» Saved data entries
============================================================
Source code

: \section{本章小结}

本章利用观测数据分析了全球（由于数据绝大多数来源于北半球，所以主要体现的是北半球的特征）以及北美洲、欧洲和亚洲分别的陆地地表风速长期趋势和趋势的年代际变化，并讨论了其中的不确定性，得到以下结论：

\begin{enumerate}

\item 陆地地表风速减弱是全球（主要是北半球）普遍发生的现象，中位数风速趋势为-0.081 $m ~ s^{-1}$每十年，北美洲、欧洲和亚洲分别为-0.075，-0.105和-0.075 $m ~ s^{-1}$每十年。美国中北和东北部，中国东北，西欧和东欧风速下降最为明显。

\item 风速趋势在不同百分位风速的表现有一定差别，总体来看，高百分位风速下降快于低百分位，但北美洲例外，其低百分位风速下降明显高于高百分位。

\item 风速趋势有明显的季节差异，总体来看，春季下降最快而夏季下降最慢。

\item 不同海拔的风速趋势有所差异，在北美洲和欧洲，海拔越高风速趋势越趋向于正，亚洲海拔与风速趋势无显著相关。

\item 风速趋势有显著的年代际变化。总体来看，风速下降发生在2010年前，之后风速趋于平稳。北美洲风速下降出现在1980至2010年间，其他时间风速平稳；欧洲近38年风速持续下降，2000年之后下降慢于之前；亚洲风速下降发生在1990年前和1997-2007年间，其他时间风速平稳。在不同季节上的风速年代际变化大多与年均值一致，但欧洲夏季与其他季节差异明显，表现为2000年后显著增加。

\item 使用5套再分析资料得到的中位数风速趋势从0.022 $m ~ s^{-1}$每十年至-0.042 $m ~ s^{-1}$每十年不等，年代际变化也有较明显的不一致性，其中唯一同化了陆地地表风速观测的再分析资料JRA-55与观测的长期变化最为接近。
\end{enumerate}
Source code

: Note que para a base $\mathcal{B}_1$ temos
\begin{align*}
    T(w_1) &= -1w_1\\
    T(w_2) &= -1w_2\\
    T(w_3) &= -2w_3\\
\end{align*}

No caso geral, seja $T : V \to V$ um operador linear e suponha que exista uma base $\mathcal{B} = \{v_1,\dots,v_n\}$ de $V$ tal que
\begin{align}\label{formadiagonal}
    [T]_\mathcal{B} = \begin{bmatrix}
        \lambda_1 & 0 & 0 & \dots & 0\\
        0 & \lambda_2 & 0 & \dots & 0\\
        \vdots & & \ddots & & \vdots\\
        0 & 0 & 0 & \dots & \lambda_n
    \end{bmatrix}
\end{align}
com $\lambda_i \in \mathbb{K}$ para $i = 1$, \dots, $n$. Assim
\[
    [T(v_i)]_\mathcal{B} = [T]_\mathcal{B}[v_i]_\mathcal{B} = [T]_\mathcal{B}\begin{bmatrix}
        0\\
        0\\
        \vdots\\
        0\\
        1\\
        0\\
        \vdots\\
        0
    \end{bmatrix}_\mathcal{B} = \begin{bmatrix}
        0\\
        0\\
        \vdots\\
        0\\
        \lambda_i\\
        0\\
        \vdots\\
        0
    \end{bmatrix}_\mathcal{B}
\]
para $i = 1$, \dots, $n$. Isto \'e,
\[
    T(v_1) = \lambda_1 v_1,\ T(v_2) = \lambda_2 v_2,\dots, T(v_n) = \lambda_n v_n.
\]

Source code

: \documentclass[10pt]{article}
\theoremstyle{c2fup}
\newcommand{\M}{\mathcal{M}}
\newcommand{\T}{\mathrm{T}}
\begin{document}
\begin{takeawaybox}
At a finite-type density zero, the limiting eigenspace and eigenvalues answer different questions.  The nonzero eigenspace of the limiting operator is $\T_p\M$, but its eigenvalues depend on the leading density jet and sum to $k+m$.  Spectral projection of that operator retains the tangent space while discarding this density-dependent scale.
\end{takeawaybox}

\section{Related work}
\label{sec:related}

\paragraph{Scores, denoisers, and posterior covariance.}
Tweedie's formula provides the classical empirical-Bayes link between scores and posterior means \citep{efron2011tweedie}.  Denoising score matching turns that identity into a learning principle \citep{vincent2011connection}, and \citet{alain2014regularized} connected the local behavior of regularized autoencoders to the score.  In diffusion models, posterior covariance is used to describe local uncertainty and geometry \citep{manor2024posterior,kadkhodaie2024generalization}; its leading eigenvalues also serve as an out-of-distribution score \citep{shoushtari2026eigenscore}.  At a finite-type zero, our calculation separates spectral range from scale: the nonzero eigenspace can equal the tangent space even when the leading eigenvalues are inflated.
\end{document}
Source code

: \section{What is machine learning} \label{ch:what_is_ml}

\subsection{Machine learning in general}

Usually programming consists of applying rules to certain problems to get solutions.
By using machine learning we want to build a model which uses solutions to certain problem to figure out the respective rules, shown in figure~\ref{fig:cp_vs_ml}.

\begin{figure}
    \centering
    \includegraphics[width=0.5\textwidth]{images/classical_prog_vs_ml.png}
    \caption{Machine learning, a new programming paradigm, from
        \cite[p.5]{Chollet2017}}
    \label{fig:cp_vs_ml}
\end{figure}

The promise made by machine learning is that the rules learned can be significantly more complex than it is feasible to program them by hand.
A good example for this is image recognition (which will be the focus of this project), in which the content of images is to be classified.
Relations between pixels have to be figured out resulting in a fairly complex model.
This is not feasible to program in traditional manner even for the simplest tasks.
============================================================
Would you copy all lines in the records where the string "from" appears?

» Final answer
Tweedie's formula provides the classical empirical-Bayes link between scores and posterior means \citep{efron2011tweedie}.  Denoising score matching turns that identity into a learning principle \citep{vincent2011connection}, and \citet{alain2014regularized} connected the local behavior of regularized autoencoders to the score.  In diffusion models, posterior covariance is used to describe local uncertainty and geometry \citep{manor2024posterior,kadkhodaie2024generalization}; its leading eigenvalues also serve as an out-of-distribution score \citep{shoushtari2026eigenscore}.  At a finite-type zero, our calculation separates spectral range from scale: the nonzero eigenspace can equal the tangent space even when the leading eigenvalues are inflated.
    \caption{Machine learning, a new programming paradigm, from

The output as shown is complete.